Re: Unexpected gmirror behavior: Is this a bug?

2009-04-27 Thread Peter Steele
> i think it's a bug but only happens with such massive mirror. very few 
>people do more than 2-way mirrors that's probably it wasn't catched. 
> 
>please do report the bug - it's critical. 

In fact I just confirmed that if we reduce our mirror to just two members the 
problem does not occur. The returning member, even if it is the first drive, is 
always re-synced with the data from the other drive and no data is lost. 

And yes, it's definitely a critical bug. I'm filing a bug report now, but we 
may have to fix this in-house before we can release our product with this 
problem. There is too great a risk for customers to lose data. 

Peter 

___
freebsd-questions@freebsd.org mailing list
http://lists.freebsd.org/mailman/listinfo/freebsd-questions
To unsubscribe, send any mail to "freebsd-questions-unsubscr...@freebsd.org"


Re: Unexpected gmirror behavior: Is this a bug?

2009-04-24 Thread Peter Steele
> By "kicked out" you mean "overwritten"? 
> 
>You should definitely look at "gmirror list" before and after. 

Sorry for the confusion. By "kicked out", what I meant was as gmirror started 
up it took ad4 as the principal member, saw that it was previously part of a 
mirror with three other drives and tried to add those drives. These drives 
could not be added for some reason so the system eventually completed the 
process leaving a degraded mirror with only 1/4 members active. When the system 
completed booted, a gmirror list showed that the mirror consisted of only a 
single member of the expected four members. 
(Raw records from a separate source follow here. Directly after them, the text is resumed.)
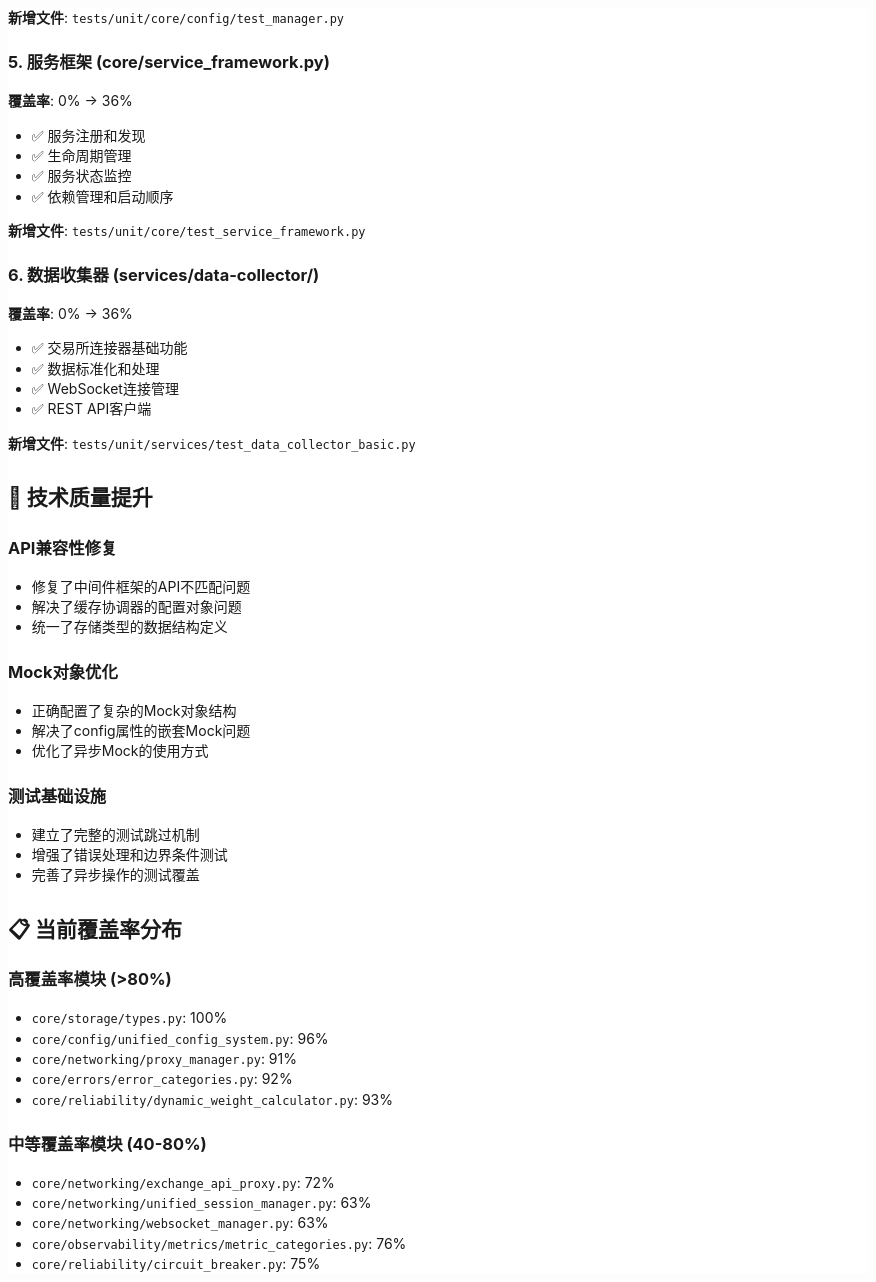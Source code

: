 **新增文件**: `tests/unit/core/config/test_manager.py`

### 5. 服务框架 (core/service_framework.py)
**覆盖率**: 0% → 36%
- ✅ 服务注册和发现
- ✅ 生命周期管理
- ✅ 服务状态监控
- ✅ 依赖管理和启动顺序

**新增文件**: `tests/unit/core/test_service_framework.py`

### 6. 数据收集器 (services/data-collector/)
**覆盖率**: 0% → 36%
- ✅ 交易所连接器基础功能
- ✅ 数据标准化和处理
- ✅ WebSocket连接管理
- ✅ REST API客户端

**新增文件**: `tests/unit/services/test_data_collector_basic.py`

## 🔧 技术质量提升

### API兼容性修复
- 修复了中间件框架的API不匹配问题
- 解决了缓存协调器的配置对象问题
- 统一了存储类型的数据结构定义

### Mock对象优化
- 正确配置了复杂的Mock对象结构
- 解决了config属性的嵌套Mock问题
- 优化了异步Mock的使用方式

### 测试基础设施
- 建立了完整的测试跳过机制
- 增强了错误处理和边界条件测试
- 完善了异步操作的测试覆盖

## 📋 当前覆盖率分布

### 高覆盖率模块 (>80%)
- `core/storage/types.py`: 100%
- `core/config/unified_config_system.py`: 96%
- `core/networking/proxy_manager.py`: 91%
- `core/errors/error_categories.py`: 92%
- `core/reliability/dynamic_weight_calculator.py`: 93%

### 中等覆盖率模块 (40-80%)
- `core/networking/exchange_api_proxy.py`: 72%
- `core/networking/unified_session_manager.py`: 63%
- `core/networking/websocket_manager.py`: 63%
- `core/observability/metrics/metric_categories.py`: 76%
- `core/reliability/circuit_breaker.py`: 75%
We have software that runs automatically when a system has booted to make sure 
all drives are partipating in the mirror. In this case it discovered 3 of the 4 
drives were missing and proceeded to add them back in. This is where their old 
data gets destroyed of course. If I go through this exact same process with any 
of the other drives everything works as it should--that drive gets reinserted 
and none of the other drives lose any data. The problem only occurs when the 
drive that's pulled is the first drive, which in our case is ad4. 

___
freebsd-questions@freebsd.org mailing list
http://lists.freebsd.org/mailman/listinfo/freebsd-questions
To unsubscribe, send any mail to "freebsd-questions-unsubscr...@freebsd.org"


Re: Unexpected gmirror behavior: Is this a bug?

2009-04-24 Thread Ivan Voras
2009/4/24 Peter Steele :
>> This definitely looks like a bug. Try asking again on the freebsd-geom@
>> list. Provide output of "gmirror list".
>
> I'll try that list...
>
>>So, your steps were:
>
>>1. ad4, ad6, ad8 and ad10 in a 4-way mirror
>>2. ad4 fails. At this point did you do a "gmirror list"? I.e. did
>>gmirror detect it failing? If I read it correctly, the GenID field
>>should have been increased in this case.
>>3. The system continues to be used
>>4. You power it down, take out and reinsert ad4
>>5. On boot, ad4 is detected, inserted in the mirror but as a "known
>>good" copy, not a stale one.
>>
>>Correct?
>
> Yes, that's basically the sequence that occurred. I can easily recreate the
> condition though. I shut my box down, took out ad4 and then rebooted. The
> system complained about ad4 being missing and proceeded with a mirror using
> 3/4 of the drives. I then created a file on the system, shutdown again, and
> then reinserted ad4. On reboot as the system was starting up the gmirror
> driver, it detected ad4 but instead of reinserting in in the most recent
> mirror made up of the other drives, it became the active drive and kicked
> out its old partners,

By "kicked out" you mean "overwritten"?

You should definitely look at "gmirror list" before and after.
___
freebsd-questions@freebsd.org mailing list
http://lists.freebsd.org/mailman/listinfo/freebsd-questions
To unsubscribe, send any mail to "freebsd-questions-unsubscr...@freebsd.org"


Re: Unexpected gmirror behavior: Is this a bug?

2009-04-24 Thread Wojciech Puchar
i think it's a bug but only happens with such massive mirror. very few 
people do more than 2-way mirrors that's probably it wasn't catched.


please do report the bug - it's critical.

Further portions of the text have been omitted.